EXTRACTED MATERIAL:
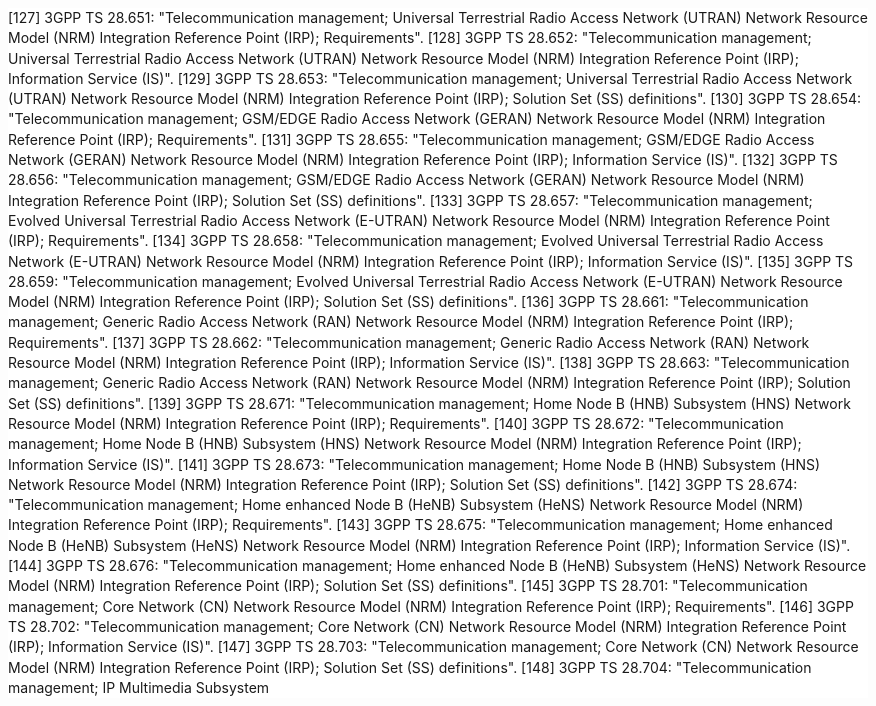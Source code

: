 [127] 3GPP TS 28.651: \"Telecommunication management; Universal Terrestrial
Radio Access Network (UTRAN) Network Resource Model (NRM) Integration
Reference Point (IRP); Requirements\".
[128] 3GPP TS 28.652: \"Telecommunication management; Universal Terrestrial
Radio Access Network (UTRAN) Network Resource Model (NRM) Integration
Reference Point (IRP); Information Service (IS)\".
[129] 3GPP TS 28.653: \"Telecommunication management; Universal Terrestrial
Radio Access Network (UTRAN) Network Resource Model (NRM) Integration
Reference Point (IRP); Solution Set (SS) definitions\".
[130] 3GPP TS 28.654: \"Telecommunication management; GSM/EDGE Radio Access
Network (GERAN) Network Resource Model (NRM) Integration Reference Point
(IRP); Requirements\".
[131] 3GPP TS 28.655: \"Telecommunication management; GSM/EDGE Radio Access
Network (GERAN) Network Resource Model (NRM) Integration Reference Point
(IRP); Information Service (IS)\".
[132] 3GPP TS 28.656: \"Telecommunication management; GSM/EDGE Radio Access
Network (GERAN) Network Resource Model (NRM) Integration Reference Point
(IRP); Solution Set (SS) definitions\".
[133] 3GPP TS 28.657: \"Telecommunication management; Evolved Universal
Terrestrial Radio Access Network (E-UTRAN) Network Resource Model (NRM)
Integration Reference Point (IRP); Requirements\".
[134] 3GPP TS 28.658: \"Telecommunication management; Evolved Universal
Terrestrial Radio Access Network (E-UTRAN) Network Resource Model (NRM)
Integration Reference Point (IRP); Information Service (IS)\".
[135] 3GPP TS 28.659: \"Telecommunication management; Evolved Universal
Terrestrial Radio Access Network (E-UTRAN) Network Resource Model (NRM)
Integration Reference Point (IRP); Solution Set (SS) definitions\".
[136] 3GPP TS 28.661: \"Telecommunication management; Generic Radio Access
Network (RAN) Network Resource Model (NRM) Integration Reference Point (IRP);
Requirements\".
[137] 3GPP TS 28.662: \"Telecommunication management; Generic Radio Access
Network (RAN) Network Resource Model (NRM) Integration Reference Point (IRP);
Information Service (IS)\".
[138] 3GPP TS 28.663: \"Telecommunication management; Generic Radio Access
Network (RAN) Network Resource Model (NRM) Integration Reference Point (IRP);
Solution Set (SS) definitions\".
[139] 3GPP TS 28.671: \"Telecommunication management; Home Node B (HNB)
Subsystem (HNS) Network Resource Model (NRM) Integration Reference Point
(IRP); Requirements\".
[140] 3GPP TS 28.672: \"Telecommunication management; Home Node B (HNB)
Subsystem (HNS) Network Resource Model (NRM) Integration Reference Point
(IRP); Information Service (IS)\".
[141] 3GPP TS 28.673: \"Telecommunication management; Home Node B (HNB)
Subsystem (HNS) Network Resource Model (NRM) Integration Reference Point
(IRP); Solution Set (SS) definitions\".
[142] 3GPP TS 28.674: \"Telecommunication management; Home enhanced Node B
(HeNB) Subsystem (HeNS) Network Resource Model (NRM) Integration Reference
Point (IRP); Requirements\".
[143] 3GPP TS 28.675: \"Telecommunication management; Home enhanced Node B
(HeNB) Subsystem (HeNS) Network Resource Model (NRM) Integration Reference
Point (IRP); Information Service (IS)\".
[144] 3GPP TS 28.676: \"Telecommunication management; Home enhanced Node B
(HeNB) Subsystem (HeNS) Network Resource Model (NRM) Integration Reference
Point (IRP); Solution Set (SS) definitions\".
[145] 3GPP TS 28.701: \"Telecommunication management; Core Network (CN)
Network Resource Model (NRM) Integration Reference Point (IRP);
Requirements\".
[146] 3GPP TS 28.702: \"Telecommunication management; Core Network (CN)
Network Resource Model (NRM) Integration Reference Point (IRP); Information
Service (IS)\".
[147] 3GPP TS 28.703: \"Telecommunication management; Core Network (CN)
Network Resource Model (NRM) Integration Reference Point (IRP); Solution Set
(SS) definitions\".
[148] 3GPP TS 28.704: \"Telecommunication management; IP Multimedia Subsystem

WHAT THIS TASK INVOLVES:
Look for the line with "[140] 3GPP TS" in the listing above. Print it and each later line exactly, ending with the last line.

FINAL ANSWER:
[140] 3GPP TS 28.672: \"Telecommunication management; Home Node B (HNB)
Subsystem (HNS) Network Resource Model (NRM) Integration Reference Point
(IRP); Information Service (IS)\".
[141] 3GPP TS 28.673: \"Telecommunication management; Home Node B (HNB)
Subsystem (HNS) Network Resource Model (NRM) Integration Reference Point
(IRP); Solution Set (SS) definitions\".
[142] 3GPP TS 28.674: \"Telecommunication management; Home enhanced Node B
(HeNB) Subsystem (HeNS) Network Resource Model (NRM) Integration Reference
Point (IRP); Requirements\".
[143] 3GPP TS 28.675: \"Telecommunication management; Home enhanced Node B
(HeNB) Subsystem (HeNS) Network Resource Model (NRM) Integration Reference
Point (IRP); Information Service (IS)\".
[144] 3GPP TS 28.676: \"Telecommunication management; Home enhanced Node B
(HeNB) Subsystem (HeNS) Network Resource Model (NRM) Integration Reference
Point (IRP); Solution Set (SS) definitions\".
[145] 3GPP TS 28.701: \"Telecommunication management; Core Network (CN)
Network Resource Model (NRM) Integration Reference Point (IRP);
Requirements\".
[146] 3GPP TS 28.702: \"Telecommunication management; Core Network (CN)
Network Resource Model (NRM) Integration Reference Point (IRP); Information
Service (IS)\".
[147] 3GPP TS 28.703: \"Telecommunication management; Core Network (CN)
Network Resource Model (NRM) Integration Reference Point (IRP); Solution Set
(SS) definitions\".
[148] 3GPP TS 28.704: \"Telecommunication management; IP Multimedia Subsystem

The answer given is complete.